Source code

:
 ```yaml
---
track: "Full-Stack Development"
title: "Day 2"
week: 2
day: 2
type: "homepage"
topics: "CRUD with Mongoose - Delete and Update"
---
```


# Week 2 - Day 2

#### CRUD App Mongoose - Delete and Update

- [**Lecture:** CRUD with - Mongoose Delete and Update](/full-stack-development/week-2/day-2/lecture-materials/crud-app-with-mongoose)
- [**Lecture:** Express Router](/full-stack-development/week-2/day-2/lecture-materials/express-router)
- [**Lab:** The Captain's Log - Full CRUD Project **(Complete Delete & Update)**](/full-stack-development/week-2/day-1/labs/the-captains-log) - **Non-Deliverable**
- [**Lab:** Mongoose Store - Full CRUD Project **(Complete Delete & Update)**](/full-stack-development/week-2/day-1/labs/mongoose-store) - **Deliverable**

________________

WHAT IS NEEDED =>
Where the string "with" occurs in a line above, count that line, and report solely the final figure.

WRITTEN SOLUTION =>
2